Work on Bukit Brown road set to begin next year

Construction to start once affected graves are exhumed
By Jermyn Chow

Volunteer guides leading visitors on a walk at Bukit Brown cemetery on a recent Saturday afternoon. Anthropologist Hui Yew-Foong will lead a team to follow families that are exhuming their ancestral graves. -- ST PHOTO: SEAH KWANG PENG

WORK on the controversial new road that cuts through Bukit Brown cemetery will start as early as the beginning of next year after the affected graves are exhumed.

The Land Transport Authority (LTA) said yesterday that it had awarded a tender to local contractor Swee Hong to build the dual four-lane road at a cost of $134.7 million.

The estimated 2km stretch, which will link the MacRitchie Viaduct to the Adam Flyover, is meant to ease peak-hour congestion on Lornie Road and the Pan-Island Expressway.

The road is expected to be completed by the end of 2017, a year after its initial 2016 projection.

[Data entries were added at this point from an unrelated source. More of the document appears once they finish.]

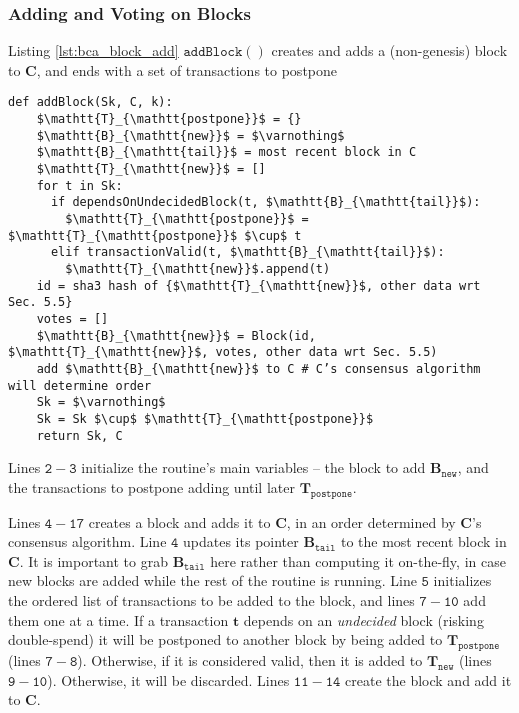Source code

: \subsubsection{Adding and Voting on Blocks}

\medskip
Listing \ref{lst:bca_block_add} $\mathtt{addBlock()}$ creates and adds a (non-genesis) block to $\mathbf{C}$, and ends with a set of transactions to postpone

\begin{minipage}{\linewidth}
  \begin{lstlisting}[caption={Routine for adding normal blocks.}, label={lst:bca_block_add}, style=python, mathescape=true]
  def addBlock(Sk, C, k):
    $\mathtt{T}_{\mathtt{postpone}}$ = {}
    $\mathtt{B}_{\mathtt{new}}$ = $\varnothing$
    $\mathtt{B}_{\mathtt{tail}}$ = most recent block in C
    $\mathtt{T}_{\mathtt{new}}$ = []
    for t in Sk:
      if dependsOnUndecidedBlock(t, $\mathtt{B}_{\mathtt{tail}}$):
        $\mathtt{T}_{\mathtt{postpone}}$ = $\mathtt{T}_{\mathtt{postpone}}$ $\cup$ t
      elif transactionValid(t, $\mathtt{B}_{\mathtt{tail}}$):
        $\mathtt{T}_{\mathtt{new}}$.append(t)
    id = sha3 hash of {$\mathtt{T}_{\mathtt{new}}$, other data wrt Sec. 5.5}
    votes = []
    $\mathtt{B}_{\mathtt{new}}$ = Block(id, $\mathtt{T}_{\mathtt{new}}$, votes, other data wrt Sec. 5.5)
    add $\mathtt{B}_{\mathtt{new}}$ to C # C’s consensus algorithm will determine order
    Sk = $\varnothing$
    Sk = Sk $\cup$ $\mathtt{T}_{\mathtt{postpone}}$
    return Sk, C
  \end{lstlisting}
\end{minipage}

Lines $\mathtt{2-3}$ initialize the routine’s main variables – the block to add $\mathbf{B}_{\mathtt{new}}$, and the transactions to postpone adding until later $\mathbf{T}_{\mathtt{postpone}}$.

Lines $\mathtt{4-17}$ creates a block and adds it to $\mathbf{C}$, in an order determined by $\mathbf{C}$’s consensus algorithm.
Line $\mathtt{4}$ updates its pointer $\mathbf{B}_{\mathtt{tail}}$ to the most recent block in $\mathbf{C}$.
It is important to grab $\mathbf{B}_{\mathtt{tail}}$ here rather than computing it on-the-fly, in case new blocks are added while the rest of the routine is running.
Line $\mathtt{5}$ initializes the ordered list of transactions to be added to the block, and lines $\mathtt{7-10}$ add them one at a time.
If a transaction $\mathbf{t}$ depends on an \textsf{\textit{undecided}} block (risking double-spend) it will be postponed to another block by being added to $\mathbf{T}_{\mathtt{postpone}}$ (lines $\mathtt{7-8}$).
Otherwise, if it is considered valid, then it is added to $\mathbf{T}_{\mathtt{new}}$ (lines $\mathtt{9-10}$).
Otherwise, it will be discarded. Lines $\mathtt{11-14}$ create the block and add it to $\mathbf{C}$.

The LTA also said that 4,153 of the 100,000 graves at Bukit Brown will be exhumed from the fourth quarter of this year, a deadline which was pushed back from April.

It has already received 1,263 claims for graves, while the rest that would be affected by the new road or are in its vicinity, have been documented by a committee led by anthropologist Hui Yew-Foong.

He will next lead a 10-man team to follow families that are exhuming their ancestral graves.

When contacted yesterday, Dr Hui, who is with the Institute of Southeast Asian Studies and the appointed documentarian of Bukit Brown cemetery, said: "We want to record the rituals or ceremonies that are conducted before the exhumation so that we can preserve the memories, heritage and traditions."

He and his team are also looking to record all artefacts that may be unearthed, like jewellery, bangles or miniature pots.

Construction of the road was first announced in 2011, sparking an intense debate between heritage and nature groups and the Government.

Instead of laying a road flat on the ground through the cemetery, the LTA has already agreed to build a 600m-long bridge to allow wildlife to cross beneath the carriageway.

Dr Chua Ai Lin, vice-president of the Singapore Heritage Society, believes the Government has "done all it can" to reduce the impact of the new road on wildlife and heritage sites.

She also commended the authorities for giving families and researchers more time to document the graves.

She added: "But there were alternatives that were not relooked and that was a missed opportunity for us to prevent irreversible impact on the environment and heritage."